Similarly since $\sigma_y^2 =\sigma_z^2 = {\bf I}$ the transformations $$ R_y(\alpha) = e^{i\alpha {\boldsymbol\sigma}_y} = \cos \alpha\ {\bf I} + i \sin \alpha\ {\boldsymbol\sigma}_y = \begin{pmatrix} \cos \alpha & \sin \alpha \\ -\sin \alpha & \cos \alpha \end{pmatrix} $$ $$ R_z(\alpha) = e^{i\alpha {\boldsymbol\sigma}_z} =\cos \alpha\ {\bf I} + i \sin \alpha\ {\boldsymbol\sigma}_z = \begin{pmatrix} e^{i\alpha} & 0 \\0 & e^{-i \alpha} \end{pmatrix} $$
Problem 3¶
Add routines to your qubit object that operate on your qubit with these three transformations $R_x,R_y,R_z$. These transformations are functions of a rotation angle $\alpha$.
Use your qubit object to show that $$R_x\left(\frac{\pi }{4} \right) | 0 \rangle = \frac{1}{\sqrt{2}} \left( |0\rangle + i |1\rangle \right)$$
Use your qubit object to show that
$$ R_x\left(-\frac{\pi}{4} \right) R_y\left(\frac{\pi}{2} \right) R_x\left(\frac{\pi}{4} \right) | 0 \rangle = i |0 \rangle $$
These three transformations do a loop on the Bloch sphere. However the final state differs from the initial one by the complex phase $\pi/2$ as $i = e^{i\pi/2} $.
This shows the path taken on the Bloch sphere.
The qubit described with $|\psi\rangle = a |0\rangle + b|1\rangle$ resides in a three dimensional sphere embedded in four dimensions as the two complex numbers (each with two-degrees of freedom) are normalized so that $|a|^2 + |b|^2 = 1$.

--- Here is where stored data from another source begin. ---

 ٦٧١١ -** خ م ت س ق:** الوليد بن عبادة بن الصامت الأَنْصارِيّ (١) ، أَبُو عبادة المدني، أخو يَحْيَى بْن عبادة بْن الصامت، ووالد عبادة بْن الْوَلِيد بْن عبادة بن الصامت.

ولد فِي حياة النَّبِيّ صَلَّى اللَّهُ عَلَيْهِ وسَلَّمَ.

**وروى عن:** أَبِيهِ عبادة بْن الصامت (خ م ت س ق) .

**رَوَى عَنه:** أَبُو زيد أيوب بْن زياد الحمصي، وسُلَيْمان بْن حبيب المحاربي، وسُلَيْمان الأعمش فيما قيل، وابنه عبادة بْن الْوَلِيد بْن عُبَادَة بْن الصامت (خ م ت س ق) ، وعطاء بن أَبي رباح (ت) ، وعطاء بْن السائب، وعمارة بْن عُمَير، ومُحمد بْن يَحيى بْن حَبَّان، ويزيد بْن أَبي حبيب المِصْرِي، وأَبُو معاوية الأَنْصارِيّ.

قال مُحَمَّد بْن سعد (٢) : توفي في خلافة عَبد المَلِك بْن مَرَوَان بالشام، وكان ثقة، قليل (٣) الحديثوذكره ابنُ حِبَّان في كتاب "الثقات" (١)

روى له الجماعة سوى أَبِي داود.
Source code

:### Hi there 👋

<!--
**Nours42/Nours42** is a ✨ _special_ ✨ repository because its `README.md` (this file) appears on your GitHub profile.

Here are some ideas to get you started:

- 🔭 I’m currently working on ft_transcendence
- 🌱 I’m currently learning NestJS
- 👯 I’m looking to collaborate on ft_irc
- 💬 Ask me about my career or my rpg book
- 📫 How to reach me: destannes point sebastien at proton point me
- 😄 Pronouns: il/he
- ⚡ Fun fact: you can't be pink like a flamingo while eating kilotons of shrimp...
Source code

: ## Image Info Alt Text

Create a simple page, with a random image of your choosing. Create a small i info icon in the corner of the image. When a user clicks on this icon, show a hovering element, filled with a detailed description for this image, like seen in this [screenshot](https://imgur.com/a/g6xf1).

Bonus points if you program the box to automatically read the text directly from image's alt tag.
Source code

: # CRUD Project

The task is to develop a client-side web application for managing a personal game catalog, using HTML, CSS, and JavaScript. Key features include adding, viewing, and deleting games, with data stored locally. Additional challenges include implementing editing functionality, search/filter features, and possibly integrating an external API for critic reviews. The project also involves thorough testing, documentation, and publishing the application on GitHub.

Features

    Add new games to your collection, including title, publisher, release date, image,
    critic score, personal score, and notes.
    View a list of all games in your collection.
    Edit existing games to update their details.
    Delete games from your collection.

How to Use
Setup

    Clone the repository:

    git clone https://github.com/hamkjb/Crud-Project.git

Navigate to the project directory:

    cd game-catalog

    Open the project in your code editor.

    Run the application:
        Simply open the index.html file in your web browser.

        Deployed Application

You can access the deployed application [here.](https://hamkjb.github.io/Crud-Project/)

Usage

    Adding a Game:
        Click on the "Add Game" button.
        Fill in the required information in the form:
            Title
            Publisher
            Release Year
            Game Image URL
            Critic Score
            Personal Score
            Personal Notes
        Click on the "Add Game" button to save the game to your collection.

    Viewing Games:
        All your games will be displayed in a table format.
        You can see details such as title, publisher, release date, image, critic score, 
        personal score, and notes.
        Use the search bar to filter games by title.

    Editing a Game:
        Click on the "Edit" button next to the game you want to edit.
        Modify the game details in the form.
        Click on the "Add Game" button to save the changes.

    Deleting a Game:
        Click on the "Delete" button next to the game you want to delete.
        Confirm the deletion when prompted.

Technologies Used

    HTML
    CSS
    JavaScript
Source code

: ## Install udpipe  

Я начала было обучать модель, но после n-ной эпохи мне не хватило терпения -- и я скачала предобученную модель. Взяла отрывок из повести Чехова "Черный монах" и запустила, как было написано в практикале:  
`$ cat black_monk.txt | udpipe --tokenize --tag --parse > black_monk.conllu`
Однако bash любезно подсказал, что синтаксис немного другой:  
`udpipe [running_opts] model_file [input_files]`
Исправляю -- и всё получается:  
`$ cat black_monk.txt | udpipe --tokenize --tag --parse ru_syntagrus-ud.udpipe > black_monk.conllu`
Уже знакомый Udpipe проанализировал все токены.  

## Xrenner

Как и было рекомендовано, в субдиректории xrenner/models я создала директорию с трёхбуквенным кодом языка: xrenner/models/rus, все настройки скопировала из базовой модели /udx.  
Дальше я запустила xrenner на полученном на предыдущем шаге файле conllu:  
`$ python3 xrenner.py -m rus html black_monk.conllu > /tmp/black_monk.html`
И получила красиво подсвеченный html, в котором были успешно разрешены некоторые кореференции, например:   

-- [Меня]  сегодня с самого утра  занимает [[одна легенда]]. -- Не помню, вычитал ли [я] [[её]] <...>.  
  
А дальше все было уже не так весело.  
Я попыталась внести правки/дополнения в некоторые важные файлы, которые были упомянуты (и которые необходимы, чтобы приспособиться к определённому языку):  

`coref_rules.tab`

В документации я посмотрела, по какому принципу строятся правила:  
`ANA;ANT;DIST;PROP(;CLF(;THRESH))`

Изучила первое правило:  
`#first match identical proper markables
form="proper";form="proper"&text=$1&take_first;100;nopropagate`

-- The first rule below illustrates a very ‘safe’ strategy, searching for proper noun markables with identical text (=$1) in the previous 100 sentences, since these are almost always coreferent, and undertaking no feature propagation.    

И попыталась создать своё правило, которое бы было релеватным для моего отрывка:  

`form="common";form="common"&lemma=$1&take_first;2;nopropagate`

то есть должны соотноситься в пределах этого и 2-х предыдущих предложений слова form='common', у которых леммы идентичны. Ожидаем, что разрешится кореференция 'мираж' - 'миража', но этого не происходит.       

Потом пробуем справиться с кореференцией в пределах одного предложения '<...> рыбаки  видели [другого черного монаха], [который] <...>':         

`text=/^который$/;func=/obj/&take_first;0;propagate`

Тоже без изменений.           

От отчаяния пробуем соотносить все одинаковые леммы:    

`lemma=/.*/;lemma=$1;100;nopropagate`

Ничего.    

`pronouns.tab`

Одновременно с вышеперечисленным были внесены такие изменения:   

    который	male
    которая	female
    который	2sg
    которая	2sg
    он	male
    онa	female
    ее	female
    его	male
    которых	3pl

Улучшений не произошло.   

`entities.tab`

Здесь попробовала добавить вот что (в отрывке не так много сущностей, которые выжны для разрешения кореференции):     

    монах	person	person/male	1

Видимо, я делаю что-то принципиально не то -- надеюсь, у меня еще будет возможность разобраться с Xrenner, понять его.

However the Bloch sphere is two dimensional and embeded in three dimensions.
A position on it can be described with two angles, like latitude and longitude. To place the full qubit state onto the Bloch sphere a phase is discarded. This is a projection. The discarded global phase does not affect measurements of the qubit. However a series of transformations that take a point on the Bloch sphere along a loop back to its original point, may not bring the full state vector (including the global phase) back to its original state. The phase acquired is sometimes called geometric phase and is analogous to Berry's phase.